新日本酒紀行「稲田姫」稲田本店外観 Photo by Yohko Yamamoto

醸し、新し、おもしろし!飲む場も楽しい姫の地酒

 稲田姫とは、ヤマタノオロチ伝説でスサノオノミコトに助けられて妻になった稲と田の女神様。その姫の名の酒を醸すのが鳥取県米子市の稲田本店だ。2009年から、社長の成瀬以久さんがかじを取る。創業は1673年という老舗蔵。稲田家は昭和初期、東郷平八郎元帥が飲んで気に入り命名した「トップ水雷」がヒットしたものの、その後消費は低迷。後継者も不在で、1995年に以久さんの父、梅原正顕さんが経営を引き継いだ。「鳥取県南部町御内谷(みうちだに)の父の家は元酒蔵でしたが、戦時中の統制で酒造りができず、復活は悲願でした」と以久さん。だが一度傾いた酒蔵は立て直しが難しく、正顕さんは2人の弟に相談し、「飲む人を増やすことだ」と共同で99年に東京でそばと和食の店「稲田屋」を開店。順調に客足を伸ばして10店以上に増え、酒の消費も伸びた。

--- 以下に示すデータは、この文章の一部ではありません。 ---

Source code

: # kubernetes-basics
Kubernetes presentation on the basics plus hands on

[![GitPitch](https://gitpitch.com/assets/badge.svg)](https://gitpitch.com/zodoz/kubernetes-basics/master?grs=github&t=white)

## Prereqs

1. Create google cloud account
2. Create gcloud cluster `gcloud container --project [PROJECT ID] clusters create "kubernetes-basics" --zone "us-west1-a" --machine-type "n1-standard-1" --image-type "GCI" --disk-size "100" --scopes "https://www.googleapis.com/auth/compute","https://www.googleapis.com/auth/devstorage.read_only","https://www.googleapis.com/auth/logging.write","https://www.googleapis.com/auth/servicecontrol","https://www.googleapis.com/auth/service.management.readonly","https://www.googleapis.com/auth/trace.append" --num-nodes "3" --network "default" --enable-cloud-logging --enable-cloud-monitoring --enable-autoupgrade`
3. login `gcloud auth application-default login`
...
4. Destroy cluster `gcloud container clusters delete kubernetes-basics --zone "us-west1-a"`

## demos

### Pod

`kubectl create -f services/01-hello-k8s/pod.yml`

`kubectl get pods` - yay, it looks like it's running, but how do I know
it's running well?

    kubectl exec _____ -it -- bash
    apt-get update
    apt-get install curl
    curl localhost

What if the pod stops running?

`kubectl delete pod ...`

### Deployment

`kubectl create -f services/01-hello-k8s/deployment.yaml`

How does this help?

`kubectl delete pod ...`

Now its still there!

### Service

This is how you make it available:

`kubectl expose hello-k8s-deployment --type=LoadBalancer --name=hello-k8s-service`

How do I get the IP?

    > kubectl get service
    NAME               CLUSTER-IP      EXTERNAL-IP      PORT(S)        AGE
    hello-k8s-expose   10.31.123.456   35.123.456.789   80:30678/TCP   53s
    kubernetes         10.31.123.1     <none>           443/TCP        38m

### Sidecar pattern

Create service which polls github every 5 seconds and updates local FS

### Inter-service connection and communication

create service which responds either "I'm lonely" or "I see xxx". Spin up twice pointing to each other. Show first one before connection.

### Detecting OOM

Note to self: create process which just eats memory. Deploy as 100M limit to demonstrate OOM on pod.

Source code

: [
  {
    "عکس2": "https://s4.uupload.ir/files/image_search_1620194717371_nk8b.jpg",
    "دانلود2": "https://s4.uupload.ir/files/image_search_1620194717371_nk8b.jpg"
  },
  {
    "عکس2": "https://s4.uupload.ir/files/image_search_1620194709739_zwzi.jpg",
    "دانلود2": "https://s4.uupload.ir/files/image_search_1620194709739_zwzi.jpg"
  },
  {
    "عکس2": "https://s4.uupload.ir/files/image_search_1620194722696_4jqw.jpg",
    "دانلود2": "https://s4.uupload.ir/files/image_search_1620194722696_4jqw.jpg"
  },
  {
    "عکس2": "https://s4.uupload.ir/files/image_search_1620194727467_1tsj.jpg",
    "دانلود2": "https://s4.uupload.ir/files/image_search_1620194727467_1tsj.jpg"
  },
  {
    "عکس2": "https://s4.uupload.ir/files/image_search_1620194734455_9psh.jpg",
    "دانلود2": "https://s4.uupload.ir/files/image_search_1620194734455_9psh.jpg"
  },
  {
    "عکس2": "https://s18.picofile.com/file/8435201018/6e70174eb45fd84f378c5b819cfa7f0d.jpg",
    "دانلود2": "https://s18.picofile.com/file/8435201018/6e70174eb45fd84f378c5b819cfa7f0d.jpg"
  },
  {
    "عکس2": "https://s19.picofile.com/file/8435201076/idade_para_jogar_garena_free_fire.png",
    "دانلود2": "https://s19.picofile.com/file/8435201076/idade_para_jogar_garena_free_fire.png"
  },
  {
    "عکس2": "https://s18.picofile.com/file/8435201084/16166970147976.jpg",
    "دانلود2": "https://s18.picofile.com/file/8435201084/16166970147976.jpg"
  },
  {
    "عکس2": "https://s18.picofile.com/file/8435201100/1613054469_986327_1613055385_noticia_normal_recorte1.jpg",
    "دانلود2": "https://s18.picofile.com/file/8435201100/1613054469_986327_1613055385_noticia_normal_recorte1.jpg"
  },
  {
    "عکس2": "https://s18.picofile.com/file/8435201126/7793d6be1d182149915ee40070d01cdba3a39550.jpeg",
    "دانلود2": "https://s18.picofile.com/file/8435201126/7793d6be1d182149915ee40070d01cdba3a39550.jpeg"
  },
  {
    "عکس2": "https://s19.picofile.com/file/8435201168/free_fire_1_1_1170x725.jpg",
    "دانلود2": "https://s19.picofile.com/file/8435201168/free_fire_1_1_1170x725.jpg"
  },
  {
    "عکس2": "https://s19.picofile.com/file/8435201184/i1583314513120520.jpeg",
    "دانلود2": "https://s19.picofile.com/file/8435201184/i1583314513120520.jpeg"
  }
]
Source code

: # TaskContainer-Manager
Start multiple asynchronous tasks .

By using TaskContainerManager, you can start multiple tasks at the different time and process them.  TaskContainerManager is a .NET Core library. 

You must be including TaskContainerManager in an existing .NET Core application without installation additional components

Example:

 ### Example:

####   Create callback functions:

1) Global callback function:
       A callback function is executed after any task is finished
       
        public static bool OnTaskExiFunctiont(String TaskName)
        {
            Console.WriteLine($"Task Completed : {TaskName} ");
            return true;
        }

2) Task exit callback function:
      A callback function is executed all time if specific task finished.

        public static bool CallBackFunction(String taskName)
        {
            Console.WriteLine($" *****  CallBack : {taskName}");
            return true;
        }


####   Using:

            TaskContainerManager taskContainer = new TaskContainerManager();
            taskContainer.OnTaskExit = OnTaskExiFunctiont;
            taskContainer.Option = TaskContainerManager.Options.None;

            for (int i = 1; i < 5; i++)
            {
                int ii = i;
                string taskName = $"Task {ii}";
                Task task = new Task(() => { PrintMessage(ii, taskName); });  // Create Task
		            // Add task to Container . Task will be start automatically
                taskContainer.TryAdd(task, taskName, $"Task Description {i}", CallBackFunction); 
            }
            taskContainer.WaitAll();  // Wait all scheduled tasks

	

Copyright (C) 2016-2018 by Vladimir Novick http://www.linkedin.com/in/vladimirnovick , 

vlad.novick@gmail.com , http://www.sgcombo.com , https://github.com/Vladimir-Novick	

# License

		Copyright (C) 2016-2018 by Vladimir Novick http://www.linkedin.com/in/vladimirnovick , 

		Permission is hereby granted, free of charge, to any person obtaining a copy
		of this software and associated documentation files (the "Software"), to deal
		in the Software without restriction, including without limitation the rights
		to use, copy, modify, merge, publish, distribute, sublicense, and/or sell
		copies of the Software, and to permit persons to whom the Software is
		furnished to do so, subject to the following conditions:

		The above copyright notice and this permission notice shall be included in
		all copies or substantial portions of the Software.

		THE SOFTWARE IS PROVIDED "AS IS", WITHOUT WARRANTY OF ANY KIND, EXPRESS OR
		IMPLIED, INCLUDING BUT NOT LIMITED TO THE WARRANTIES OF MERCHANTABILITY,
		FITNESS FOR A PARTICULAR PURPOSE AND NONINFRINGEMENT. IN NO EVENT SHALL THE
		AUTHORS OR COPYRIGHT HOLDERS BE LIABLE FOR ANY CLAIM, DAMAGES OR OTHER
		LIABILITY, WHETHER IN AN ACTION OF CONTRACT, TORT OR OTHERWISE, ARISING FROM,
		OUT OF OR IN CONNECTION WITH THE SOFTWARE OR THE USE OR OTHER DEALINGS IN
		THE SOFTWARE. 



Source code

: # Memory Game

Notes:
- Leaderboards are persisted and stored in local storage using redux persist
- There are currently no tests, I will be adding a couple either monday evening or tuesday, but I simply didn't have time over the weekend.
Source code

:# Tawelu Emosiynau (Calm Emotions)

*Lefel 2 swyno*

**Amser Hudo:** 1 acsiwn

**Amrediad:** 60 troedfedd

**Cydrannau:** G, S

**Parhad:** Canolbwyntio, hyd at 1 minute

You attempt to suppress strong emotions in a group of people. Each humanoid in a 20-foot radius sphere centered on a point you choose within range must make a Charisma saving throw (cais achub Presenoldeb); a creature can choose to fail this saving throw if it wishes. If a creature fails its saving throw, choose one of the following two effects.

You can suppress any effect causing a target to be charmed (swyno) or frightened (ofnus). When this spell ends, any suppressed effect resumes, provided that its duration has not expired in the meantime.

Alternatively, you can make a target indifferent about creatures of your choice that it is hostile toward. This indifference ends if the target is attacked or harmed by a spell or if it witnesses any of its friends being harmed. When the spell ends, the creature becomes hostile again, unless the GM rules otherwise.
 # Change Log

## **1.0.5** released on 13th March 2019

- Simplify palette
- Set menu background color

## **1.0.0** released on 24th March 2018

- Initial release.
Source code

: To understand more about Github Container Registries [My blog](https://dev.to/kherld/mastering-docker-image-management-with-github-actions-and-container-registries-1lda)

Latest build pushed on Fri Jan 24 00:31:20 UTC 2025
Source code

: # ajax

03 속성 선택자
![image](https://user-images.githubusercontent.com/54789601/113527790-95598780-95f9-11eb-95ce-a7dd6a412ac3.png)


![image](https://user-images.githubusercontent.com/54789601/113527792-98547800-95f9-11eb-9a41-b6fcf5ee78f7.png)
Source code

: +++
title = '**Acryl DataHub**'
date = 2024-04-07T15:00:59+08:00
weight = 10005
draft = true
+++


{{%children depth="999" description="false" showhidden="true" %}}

 仕込み水は大山の伏流水をくみに行き、強力(ごうりき)など県独自の酒米を積極的に使う。2021年に南部町で農業法人天宮ファームを設立し、酒米やリキュール用の赤シソを栽培。自社栽培することで農産物への理解を深める。また、二十世紀梨のリキュールや、県内の北条ワインの樽で熟成させた米焼酎など、地元に特化した商品開発に力を入れる。